**Task to carry out**
Copy every line of the listing that holds the string "title".

**Data supplied**
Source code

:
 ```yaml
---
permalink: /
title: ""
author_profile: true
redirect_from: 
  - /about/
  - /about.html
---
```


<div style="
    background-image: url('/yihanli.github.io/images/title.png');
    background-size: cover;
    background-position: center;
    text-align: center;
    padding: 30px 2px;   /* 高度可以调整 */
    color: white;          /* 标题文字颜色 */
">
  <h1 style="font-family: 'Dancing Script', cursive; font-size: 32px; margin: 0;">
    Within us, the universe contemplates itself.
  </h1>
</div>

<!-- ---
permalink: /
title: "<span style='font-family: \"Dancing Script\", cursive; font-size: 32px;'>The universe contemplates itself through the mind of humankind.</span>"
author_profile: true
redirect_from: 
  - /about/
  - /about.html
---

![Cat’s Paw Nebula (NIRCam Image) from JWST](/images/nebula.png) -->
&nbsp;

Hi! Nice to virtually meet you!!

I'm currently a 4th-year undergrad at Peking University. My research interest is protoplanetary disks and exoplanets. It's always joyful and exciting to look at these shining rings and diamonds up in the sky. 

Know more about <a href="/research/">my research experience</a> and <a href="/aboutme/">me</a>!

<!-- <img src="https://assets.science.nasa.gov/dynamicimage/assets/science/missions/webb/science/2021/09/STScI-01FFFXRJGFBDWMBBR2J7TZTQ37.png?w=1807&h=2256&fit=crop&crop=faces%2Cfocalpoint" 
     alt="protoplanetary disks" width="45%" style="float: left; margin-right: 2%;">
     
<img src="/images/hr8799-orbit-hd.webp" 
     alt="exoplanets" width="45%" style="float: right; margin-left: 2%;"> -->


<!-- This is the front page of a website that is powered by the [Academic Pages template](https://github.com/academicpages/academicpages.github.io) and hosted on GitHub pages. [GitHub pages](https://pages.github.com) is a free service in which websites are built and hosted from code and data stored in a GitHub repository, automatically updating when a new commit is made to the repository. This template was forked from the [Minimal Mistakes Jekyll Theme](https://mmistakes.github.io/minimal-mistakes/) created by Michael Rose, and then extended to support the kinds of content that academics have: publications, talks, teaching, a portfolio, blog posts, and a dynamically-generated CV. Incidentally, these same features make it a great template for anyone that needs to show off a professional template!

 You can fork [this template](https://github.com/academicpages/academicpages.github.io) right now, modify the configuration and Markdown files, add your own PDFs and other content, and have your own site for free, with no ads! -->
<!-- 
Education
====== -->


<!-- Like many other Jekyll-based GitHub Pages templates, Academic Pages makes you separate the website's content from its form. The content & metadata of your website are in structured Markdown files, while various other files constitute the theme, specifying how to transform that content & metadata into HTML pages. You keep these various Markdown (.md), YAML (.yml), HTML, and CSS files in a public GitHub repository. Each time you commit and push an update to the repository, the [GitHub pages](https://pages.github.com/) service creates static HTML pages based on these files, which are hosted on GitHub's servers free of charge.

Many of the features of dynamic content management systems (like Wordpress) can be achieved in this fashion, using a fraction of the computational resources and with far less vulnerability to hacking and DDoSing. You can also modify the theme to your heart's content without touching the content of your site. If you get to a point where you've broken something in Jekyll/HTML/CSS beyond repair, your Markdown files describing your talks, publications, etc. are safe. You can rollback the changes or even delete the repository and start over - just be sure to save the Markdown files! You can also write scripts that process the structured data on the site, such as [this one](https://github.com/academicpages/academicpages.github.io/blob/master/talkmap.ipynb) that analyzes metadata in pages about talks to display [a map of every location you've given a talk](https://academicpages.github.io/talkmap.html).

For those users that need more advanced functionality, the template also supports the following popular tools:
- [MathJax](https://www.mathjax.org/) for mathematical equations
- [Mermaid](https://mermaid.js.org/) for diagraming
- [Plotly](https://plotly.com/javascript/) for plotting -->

**Result for this task**
title: ""
    background-image: url('/yihanli.github.io/images/title.png');
title: "<span style='font-family: \"Dancing Script\", cursive; font-size: 32px;'>The universe contemplates itself through the mind of humankind.</span>"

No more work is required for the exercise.